Wer wäre nicht mehr dabei?
Die „Zeit“ hat in einer Analyse aufgelistet, wen es im aktuellen Bundestag getroffen hätte, wenn das Ampel-Modell schon in der vergangenen Legislaturperiode verabschiedet worden wäre. Von den knapp zwei Dutzend Parlamentariern in der Region zwischen Tauberbischofsheim, Heidelberg, Ludwigshafen, Mannheim, Weinheim und der Bergstraße wären vier Politikerinnen und Politiker draußen, darunter auch zwei mit einem Direktmandat.
In Mannheim hätte es für Melis Sekmen (Grüne) und Konrad Stockmeier (FDP) nicht gereicht. Im Wahlkreis Rhein-Neckar wäre der Gewinner des Direktmandats Moritz Oppelt (CDU) der Leidtragende. Das gilt auch für seinen Parteifreund Olav Gutting, mit dem Unterschied, dass dann der Wahlkreis Bruchsal-Schwetzingen völlig blank wäre. „Das ist natürlich nicht ideal“, sagt Gschwend.

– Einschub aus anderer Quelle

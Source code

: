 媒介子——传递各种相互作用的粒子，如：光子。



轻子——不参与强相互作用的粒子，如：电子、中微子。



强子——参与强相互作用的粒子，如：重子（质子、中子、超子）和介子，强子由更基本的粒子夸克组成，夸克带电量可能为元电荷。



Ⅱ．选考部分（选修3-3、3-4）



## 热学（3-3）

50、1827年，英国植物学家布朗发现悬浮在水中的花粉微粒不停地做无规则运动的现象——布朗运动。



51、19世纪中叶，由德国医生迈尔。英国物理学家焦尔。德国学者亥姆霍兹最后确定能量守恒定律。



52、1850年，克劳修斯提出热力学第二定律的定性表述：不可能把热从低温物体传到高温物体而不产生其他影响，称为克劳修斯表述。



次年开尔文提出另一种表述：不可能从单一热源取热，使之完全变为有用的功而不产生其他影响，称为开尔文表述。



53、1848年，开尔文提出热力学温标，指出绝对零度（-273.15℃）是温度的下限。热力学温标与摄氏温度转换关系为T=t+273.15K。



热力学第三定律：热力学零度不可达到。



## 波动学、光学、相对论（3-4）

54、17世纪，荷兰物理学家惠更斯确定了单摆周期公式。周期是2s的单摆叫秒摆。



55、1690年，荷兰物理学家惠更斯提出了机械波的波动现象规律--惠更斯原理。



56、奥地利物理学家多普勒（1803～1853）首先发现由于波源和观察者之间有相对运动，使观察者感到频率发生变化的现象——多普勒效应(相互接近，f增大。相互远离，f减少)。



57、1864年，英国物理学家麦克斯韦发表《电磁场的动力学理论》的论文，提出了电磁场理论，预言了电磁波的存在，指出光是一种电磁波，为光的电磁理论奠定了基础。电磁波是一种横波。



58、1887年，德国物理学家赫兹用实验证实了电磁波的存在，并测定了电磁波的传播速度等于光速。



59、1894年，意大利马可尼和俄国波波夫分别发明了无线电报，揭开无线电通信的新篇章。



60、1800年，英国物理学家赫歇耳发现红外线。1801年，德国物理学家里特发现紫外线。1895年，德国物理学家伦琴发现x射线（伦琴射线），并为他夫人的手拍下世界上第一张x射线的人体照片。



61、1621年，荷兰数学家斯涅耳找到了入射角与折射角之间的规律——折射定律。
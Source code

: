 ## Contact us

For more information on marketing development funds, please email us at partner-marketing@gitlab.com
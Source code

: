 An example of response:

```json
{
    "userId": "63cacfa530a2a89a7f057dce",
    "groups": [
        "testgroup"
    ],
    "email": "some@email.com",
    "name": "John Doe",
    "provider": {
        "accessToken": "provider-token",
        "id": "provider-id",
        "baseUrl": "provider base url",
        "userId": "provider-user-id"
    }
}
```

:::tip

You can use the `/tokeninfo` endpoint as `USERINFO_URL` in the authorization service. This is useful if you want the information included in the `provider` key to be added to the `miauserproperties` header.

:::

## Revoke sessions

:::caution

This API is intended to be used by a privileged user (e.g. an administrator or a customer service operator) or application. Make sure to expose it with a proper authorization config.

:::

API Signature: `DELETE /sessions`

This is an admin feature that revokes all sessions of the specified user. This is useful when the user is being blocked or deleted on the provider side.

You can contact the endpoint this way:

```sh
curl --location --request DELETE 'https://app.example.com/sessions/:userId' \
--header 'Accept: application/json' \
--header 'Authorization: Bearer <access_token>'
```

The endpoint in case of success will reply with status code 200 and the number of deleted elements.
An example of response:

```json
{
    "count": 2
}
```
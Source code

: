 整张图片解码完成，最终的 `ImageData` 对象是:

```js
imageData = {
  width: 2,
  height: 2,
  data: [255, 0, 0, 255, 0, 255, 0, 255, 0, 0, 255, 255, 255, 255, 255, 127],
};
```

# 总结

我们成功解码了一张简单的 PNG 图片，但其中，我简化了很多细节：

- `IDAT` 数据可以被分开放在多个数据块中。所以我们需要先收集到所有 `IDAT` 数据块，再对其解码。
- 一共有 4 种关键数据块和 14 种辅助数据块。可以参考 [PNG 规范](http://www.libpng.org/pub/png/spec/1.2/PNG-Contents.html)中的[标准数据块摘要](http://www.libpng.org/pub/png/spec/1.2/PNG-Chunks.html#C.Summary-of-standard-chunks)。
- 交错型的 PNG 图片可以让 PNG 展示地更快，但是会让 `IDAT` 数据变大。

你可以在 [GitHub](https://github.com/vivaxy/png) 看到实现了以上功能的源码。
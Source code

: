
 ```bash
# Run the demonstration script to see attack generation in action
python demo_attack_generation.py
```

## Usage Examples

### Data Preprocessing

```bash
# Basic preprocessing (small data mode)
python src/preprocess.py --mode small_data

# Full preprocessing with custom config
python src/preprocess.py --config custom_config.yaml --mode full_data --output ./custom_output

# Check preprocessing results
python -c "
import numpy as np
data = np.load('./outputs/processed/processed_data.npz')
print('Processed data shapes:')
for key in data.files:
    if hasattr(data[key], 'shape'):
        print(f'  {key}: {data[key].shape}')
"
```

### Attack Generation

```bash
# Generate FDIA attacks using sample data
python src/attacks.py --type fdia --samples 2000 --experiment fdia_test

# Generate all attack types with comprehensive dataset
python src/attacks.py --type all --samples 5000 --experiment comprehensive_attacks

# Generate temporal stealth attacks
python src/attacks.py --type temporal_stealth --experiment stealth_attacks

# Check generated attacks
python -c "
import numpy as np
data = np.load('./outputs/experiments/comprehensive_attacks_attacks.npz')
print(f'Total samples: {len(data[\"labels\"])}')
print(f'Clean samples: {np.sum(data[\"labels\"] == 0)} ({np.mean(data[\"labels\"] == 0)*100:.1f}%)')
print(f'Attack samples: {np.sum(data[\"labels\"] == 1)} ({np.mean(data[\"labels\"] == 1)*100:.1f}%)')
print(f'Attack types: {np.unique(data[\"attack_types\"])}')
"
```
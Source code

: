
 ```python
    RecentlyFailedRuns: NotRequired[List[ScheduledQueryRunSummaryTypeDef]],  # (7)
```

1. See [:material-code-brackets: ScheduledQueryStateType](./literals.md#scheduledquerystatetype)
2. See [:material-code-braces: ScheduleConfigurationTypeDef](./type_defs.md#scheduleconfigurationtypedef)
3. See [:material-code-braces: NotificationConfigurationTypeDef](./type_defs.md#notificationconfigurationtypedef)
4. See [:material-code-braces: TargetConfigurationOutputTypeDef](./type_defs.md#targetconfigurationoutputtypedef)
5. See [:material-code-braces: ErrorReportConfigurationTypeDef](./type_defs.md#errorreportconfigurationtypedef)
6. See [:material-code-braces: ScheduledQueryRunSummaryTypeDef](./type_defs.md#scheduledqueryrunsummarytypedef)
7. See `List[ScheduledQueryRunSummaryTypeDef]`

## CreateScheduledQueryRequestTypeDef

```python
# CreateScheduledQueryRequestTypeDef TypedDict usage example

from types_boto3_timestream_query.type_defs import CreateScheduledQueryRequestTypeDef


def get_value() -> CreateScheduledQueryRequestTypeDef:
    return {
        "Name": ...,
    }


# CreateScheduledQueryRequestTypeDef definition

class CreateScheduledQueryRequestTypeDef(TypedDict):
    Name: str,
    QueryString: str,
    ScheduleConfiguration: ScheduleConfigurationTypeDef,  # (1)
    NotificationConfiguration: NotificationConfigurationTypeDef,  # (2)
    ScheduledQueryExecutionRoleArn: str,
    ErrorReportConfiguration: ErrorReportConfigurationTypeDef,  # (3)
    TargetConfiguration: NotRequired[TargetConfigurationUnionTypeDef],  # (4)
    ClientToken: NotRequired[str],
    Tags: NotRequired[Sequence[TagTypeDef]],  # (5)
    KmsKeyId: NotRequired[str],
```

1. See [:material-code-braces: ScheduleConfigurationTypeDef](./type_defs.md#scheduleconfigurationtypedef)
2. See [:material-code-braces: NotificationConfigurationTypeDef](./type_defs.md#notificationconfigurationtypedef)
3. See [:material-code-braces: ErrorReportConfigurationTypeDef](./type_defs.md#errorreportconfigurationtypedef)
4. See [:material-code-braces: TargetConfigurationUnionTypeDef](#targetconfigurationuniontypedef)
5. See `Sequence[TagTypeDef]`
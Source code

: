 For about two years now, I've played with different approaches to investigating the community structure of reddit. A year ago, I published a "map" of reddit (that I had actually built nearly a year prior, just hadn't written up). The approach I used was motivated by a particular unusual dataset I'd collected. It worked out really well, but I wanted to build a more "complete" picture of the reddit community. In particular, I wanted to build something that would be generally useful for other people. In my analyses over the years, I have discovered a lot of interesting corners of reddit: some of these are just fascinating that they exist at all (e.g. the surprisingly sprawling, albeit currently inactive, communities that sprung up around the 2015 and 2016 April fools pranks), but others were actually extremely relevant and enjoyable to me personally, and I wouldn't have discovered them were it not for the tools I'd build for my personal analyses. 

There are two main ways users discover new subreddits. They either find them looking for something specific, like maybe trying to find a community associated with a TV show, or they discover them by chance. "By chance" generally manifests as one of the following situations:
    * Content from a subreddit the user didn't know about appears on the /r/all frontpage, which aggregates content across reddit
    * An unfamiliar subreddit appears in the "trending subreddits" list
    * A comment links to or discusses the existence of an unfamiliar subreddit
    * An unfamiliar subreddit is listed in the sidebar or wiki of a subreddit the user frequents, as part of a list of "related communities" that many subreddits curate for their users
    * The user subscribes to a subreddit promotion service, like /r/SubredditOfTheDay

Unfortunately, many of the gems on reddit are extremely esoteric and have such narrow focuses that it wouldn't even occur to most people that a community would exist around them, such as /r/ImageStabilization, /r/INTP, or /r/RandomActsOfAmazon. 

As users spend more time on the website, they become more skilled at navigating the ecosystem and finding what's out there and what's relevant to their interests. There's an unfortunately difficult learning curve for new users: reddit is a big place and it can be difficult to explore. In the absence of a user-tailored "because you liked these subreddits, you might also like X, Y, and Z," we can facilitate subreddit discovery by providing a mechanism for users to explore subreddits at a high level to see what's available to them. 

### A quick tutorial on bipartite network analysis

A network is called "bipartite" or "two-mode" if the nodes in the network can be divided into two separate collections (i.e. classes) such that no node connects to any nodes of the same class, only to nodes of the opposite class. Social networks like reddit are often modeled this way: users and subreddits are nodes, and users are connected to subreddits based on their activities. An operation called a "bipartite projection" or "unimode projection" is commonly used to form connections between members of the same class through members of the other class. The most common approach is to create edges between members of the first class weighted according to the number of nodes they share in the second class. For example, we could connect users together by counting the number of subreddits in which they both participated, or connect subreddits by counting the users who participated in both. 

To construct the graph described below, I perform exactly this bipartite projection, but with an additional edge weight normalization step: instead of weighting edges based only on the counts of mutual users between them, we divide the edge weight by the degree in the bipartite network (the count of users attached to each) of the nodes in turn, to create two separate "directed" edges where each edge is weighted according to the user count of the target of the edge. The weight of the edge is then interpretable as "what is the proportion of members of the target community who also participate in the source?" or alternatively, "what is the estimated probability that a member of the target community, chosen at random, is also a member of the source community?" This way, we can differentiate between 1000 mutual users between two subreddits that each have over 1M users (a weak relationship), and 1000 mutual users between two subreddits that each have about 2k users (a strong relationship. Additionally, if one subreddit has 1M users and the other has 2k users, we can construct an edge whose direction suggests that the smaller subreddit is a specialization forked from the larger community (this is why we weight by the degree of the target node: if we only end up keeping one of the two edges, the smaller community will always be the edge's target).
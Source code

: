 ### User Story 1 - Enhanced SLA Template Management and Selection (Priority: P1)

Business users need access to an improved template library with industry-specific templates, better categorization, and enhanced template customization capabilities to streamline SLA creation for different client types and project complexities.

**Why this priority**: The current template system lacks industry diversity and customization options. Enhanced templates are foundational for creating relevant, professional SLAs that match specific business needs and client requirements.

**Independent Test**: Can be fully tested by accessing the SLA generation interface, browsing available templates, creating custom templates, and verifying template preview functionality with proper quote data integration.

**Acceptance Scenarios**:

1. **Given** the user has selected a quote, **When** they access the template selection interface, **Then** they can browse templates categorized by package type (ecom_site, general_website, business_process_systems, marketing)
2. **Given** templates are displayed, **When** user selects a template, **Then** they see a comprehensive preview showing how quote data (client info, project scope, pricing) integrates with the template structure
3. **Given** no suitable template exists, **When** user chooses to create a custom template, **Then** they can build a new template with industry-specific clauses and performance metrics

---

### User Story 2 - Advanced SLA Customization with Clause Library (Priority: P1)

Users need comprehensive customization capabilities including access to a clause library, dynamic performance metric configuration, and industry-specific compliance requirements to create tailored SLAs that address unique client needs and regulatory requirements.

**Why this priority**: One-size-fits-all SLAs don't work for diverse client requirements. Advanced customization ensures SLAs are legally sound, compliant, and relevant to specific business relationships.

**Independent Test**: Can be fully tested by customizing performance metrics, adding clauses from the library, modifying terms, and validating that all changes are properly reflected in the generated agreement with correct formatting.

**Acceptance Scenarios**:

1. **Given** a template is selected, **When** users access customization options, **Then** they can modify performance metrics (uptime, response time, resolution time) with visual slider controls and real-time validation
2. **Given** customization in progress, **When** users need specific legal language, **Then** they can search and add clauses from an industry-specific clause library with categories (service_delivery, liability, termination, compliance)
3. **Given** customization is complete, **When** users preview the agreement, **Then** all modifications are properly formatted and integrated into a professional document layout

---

Dass ein Direktkandidat sein Mandat nicht wahrnimmt, komme immer wieder vor, sagt der Politikwissenschaftler. Zum Beispiel, wenn ein Abgeordneter krank ist oder aus der Partei austritt und sein Mandat aufgibt wie Nikolas Löbel aus Mannheim. In solchen Fällen rückt ein Listenkandidat nach.
Bangen um den Wiedereinzug
Gleichwohl ist auch in der Ampel das Reform-Modell umstritten. Der Liberale Stockmeier verteidigt es: „Wenn 736 Abgeordnete nur an ihre Wiederwahl denken, wird das nichts.“ Natürlich hofft er nach eigenen Angaben, dass sein Engagement für den Wiedereinzug auch in einen kleineren Bundestag reicht.
Sekmens Position ist dagegen zwiespältig: Sie kritisiert zwar auch die gegenwärtig hohen Kosten und hält „die Arbeits- und Funktionsfähigkeit des Parlaments für gefährdet“. Probleme hat Sekmen aber mit dem „Wegfall von Direktmandaten, die die Stimmen der Menschen in den Wahlkreisen darstellen“.
Verstoßen Ampelpläne gegen das Grundgesetz?
Damit rennt sie natürlich offene Türen bei der Union ein. Gutting: „Wer immer wieder mit klarer Mehrheit seinen Wahlkreis gewinnt, sollte in einer Demokratie nicht über die Legitimation grübeln müssen.“ Nach seinen Angaben hat er sich auch ganz bewusst nie auf einer Parteiliste absichern lassen. „Das Direktmandat ist für mich die Königsdisziplin.“
Auffällig ist allerdings, dass Gutting bei den vergangenen Wahlen anteilsmäßig immer weniger Erststimmen bekam. 2013 waren es noch 51,8 Prozent, acht Jahre später nur noch 29,6 Prozent. Das erklärt auch, warum es ihn beim Ampel-Modell erwischen würde. „Die Direktmandate würden in den sehr umkämpften Wahlkreisen wegfallen, in denen der Sieger verhältnismäßig viel weniger Stimmen bekommt als zum Beispiel in Cloppenburg und Ravensburg“, erklärt Gschwend.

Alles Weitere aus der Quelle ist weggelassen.